It has been a while since we did a deep dive into US equity valuations. It isn’t just that the S&P 500 is up 17.5% in 2019 and +12.0% over the last year that gets our attention or that the index trades for 17x forward earnings, a lofty level versus historical norms. US equity market volatility – both actual and forecast – is exceptionally low at the moment. This implies a high degree of investor confidence that every valuation input, macro and micro, is stable and predictable at present.
To assess that sanguine judgment, we will outline bullish and bearish scenarios that both key off the same factors:
- The level and volatility of risk free interest rates
- Corporate earnings leverage and future margin growth
- Earnings quality and capital efficiency
First, here is the upside case using that framework:
#1: Risk free interest rates: central banks and bond markets will discover that the neutral rate of interest is far lower than both recent cycles and their own prior estimates. This is why, for example, US inflation is still below the Federal Reserve’s 2% target despite strong labor markets.

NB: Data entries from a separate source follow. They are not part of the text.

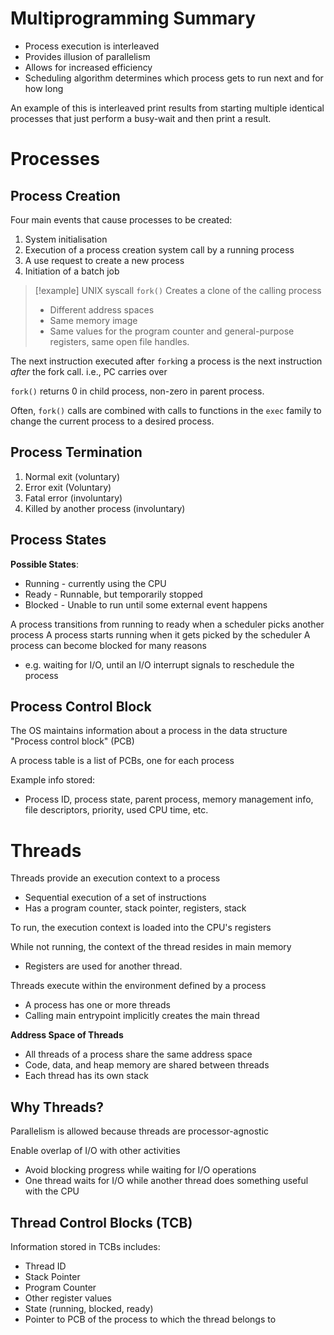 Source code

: 

# Multiprogramming Summary
- Process execution is interleaved
- Provides illusion of parallelism
- Allows for increased efficiency
- Scheduling algorithm determines which process gets to run next and for how long

An example of this is interleaved print results from starting multiple identical processes that just perform a busy-wait and then print a result.


# Processes

## Process Creation
Four main events that cause processes to be created:
1. System initialisation
2. Execution of a process creation system call by a running process
3. A use request to create a new process
4. Initiation of a batch job


>[!example]
>UNIX syscall `fork()`
>Creates a clone of the calling process
>- Different address spaces
>- Same memory image
>- Same values for the program counter and general-purpose registers, same open file handles.

The next instruction executed after `fork`ing a process is the next instruction *after* the fork call. i.e., PC carries over

`fork()` returns 0 in child process, non-zero in parent process.

Often, `fork()` calls are combined with calls to functions in the `exec` family to change the current process to a desired process.


## Process Termination

1. Normal exit (voluntary)
2. Error exit (Voluntary)
3. Fatal error (involuntary)
4. Killed by another process (involuntary)


## Process States
**Possible States**:
- Running - currently using the CPU
- Ready - Runnable, but temporarily stopped
- Blocked - Unable to run until some external event happens

A process transitions from running to ready when a scheduler picks another process
A process starts running when it gets picked by the scheduler
A process can become blocked for many reasons
- e.g. waiting for I/O, until an I/O interrupt signals to reschedule the process



## Process Control Block
The OS maintains information about a process in the data structure "Process control block" (PCB)

A process table is a list of PCBs, one for each process

Example info stored:
- Process ID, process state, parent process, memory management info, file descriptors, priority, used CPU time, etc.


# Threads

Threads provide an execution context to a process
- Sequential execution of a set of instructions
- Has a program counter, stack pointer, registers, stack

To run, the execution context is loaded into the CPU's registers

While not running, the context of the thread resides in main memory
- Registers are used for another thread.


Threads execute within the environment defined by a process
- A process has one or more threads
- Calling main entrypoint implicitly creates the main thread


**Address Space of Threads**

- All threads of a process share the same address space
- Code, data, and heap memory are shared between threads
- Each thread has its own stack

## Why Threads?
Parallelism is allowed because threads are processor-agnostic

Enable overlap of I/O with other activities
- Avoid blocking progress while waiting for I/O operations
- One thread waits for I/O while another thread does something useful with the CPU


## Thread Control Blocks (TCB)
Information stored in TCBs includes:
- Thread ID
- Stack Pointer
- Program Counter
- Other register values
- State (running, blocked, ready)
- Pointer to PCB of the process to which the thread belongs to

Why is this happening? Higher levels of corporate and private sector indebtedness than historical norms make the US/global economy more levered to the cost of debt. That is why equity markets rolled over so hard at the end of last year, fearing a Fed policy mistake driven by this new dynamic.
As central banks and future economic reports condition fixed income markets to this reality, long-term rates will drop further, boosting equity valuations.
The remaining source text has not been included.